◆ YOUR GOAL: Your copy should contain exactly the lines from the start of the material through the line containing "PHP - это распространенный", and no pictures.

◆ ENTRIES SHOWN:
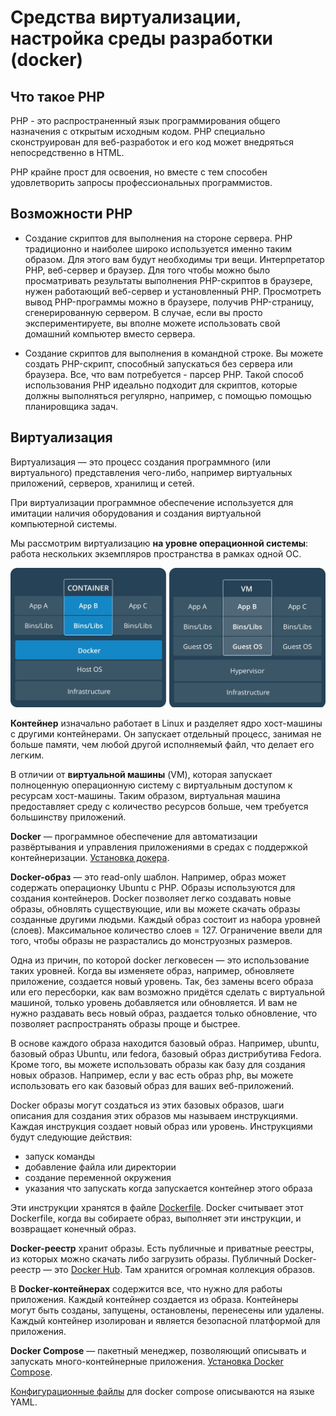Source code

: # Средства виртуализации, настройка среды разработки (docker)

## Что такое PHP
PHP - это распространенный язык программирования общего назначения с открытым исходным кодом. PHP специально сконструирован для веб-разработок и его код может внедряться непосредственно в HTML.

PHP крайне прост для освоения, но вместе с тем способен удовлетворить запросы профессиональных программистов.

## Возможности PHP
* Создание скриптов для выполнения на стороне сервера. PHP традиционно и наиболее широко используется именно таким образом. Для этого вам будут необходимы три вещи. Интерпретатор PHP, веб-сервер и браузер. Для того чтобы можно было просматривать результаты выполнения PHP-скриптов в браузере, нужен работающий веб-сервер и установленный PHP. Просмотреть вывод PHP-программы можно в браузере, получив PHP-страницу, сгенерированную сервером. В случае, если вы просто экспериментируете, вы вполне можете использовать свой домашний компьютер вместо сервера.

* Создание скриптов для выполнения в командной строке. Вы можете создать PHP-скрипт, способный запускаться без сервера или браузера. Все, что вам потребуется - парсер PHP. Такой способ использования PHP идеально подходит для скриптов, которые должны выполняться регулярно, например, с помощью помощью планировщика задач.

## Виртуализация
Виртуализация — это процесс создания программного (или виртуального) представления чего-либо, например виртуальных приложений, серверов, хранилищ и сетей.

При виртуализации программное обеспечение используется для имитации наличия оборудования и создания виртуальной компьютерной системы.

Мы рассмотрим виртуализацию **на уровне операционной системы**: работа нескольких экземпляров пространства в рамках одной ОС.

![Docker img](docker/img/docker.jpg)

**Контейнер** изначально работает в Linux и разделяет ядро хост-машины с другими контейнерами. Он запускает отдельный процесс, занимая не больше памяти, чем любой другой исполняемый файл, что делает его легким.

В отличии от **виртуальной машины** (VM), которая запускает полноценную операционную систему с виртуальным доступом к ресурсам хост-машины. Таким образом, виртуальная машина предоставляет среду с количество ресурсов больше, чем требуется большинству приложений.

**Docker** — программное обеспечение для автоматизации развёртывания и управления приложениями в средах с поддержкой контейнеризации.
[Установка докера](https://docs.docker.com/install).

**Docker-образ** — это read-only шаблон. Например, образ может содержать операционку Ubuntu c PHP. Образы используются для создания контейнеров. Docker позволяет легко создавать новые образы, обновлять существующие, или вы можете скачать образы созданные другими людьми. Каждый образ состоит из набора уровней (слоев).  Максимальное количество слоев = 127. Ограничение ввели для того, чтобы образы не разрастались до монструозных размеров.

Одна из причин, по которой docker легковесен — это использование таких уровней. Когда вы изменяете образ, например, обновляете приложение, создается новый уровень. Так, без замены всего образа или его пересборки, как вам возможно придётся сделать с виртуальной машиной, только уровень добавляется или обновляется. И вам не нужно раздавать весь новый образ, раздается только обновление, что позволяет распространять образы проще и быстрее.

В основе каждого образа находится базовый образ. Например, ubuntu, базовый образ Ubuntu, или fedora, базовый образ дистрибутива Fedora. Кроме того, вы можете использовать образы как базу для создания новых образов. Например, если у вас есть образ php, вы можете использовать его как базовый образ для ваших веб-приложений.

Docker образы могут создаться из этих базовых образов, шаги описания для создания этих образов мы называем инструкциями. Каждая инструкция создает новый образ или уровень. Инструкциями будут следующие действия:

* запуск команды
* добавление файла или директории
* создание переменной окружения
* указания что запускать когда запускается контейнер этого образа

Эти инструкции хранятся в файле [Dockerfile](https://docs.docker.com/engine/reference/builder). Docker считывает этот Dockerfile, когда вы собираете образ, выполняет эти инструкции, и возвращает конечный образ.

**Docker-реестр** хранит образы. Есть публичные и приватные реестры, из которых можно скачать либо загрузить образы. Публичный Docker-реестр — это [Docker Hub](https://hub.docker.com/search?q=&type=image). Там хранится огромная коллекция образов.

В **Docker-контейнерах** содержится все, что нужно для работы приложения. Каждый контейнер создается из образа. Контейнеры могут быть созданы, запущены, остановлены, перенесены или удалены. Каждый контейнер изолирован и является безопасной платформой для приложения.

**Docker Compose** — пакетный менеджер, позволяющий описывать и запускать много-контейнерные приложения. 
[Установка Docker Compose](https://docs.docker.com/compose/install/).

[Конфигурационные файлы](https://docs.docker.com/compose/compose-file/) для docker compose описываются на языке YAML.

◆ ANSWER TO THIS TASK:
Source code

: # Средства виртуализации, настройка среды разработки (docker)

## Что такое PHP
PHP - это распространенный язык программирования общего назначения с открытым исходным кодом. PHP специально сконструирован для веб-разработок и его код может внедряться непосредственно в HTML.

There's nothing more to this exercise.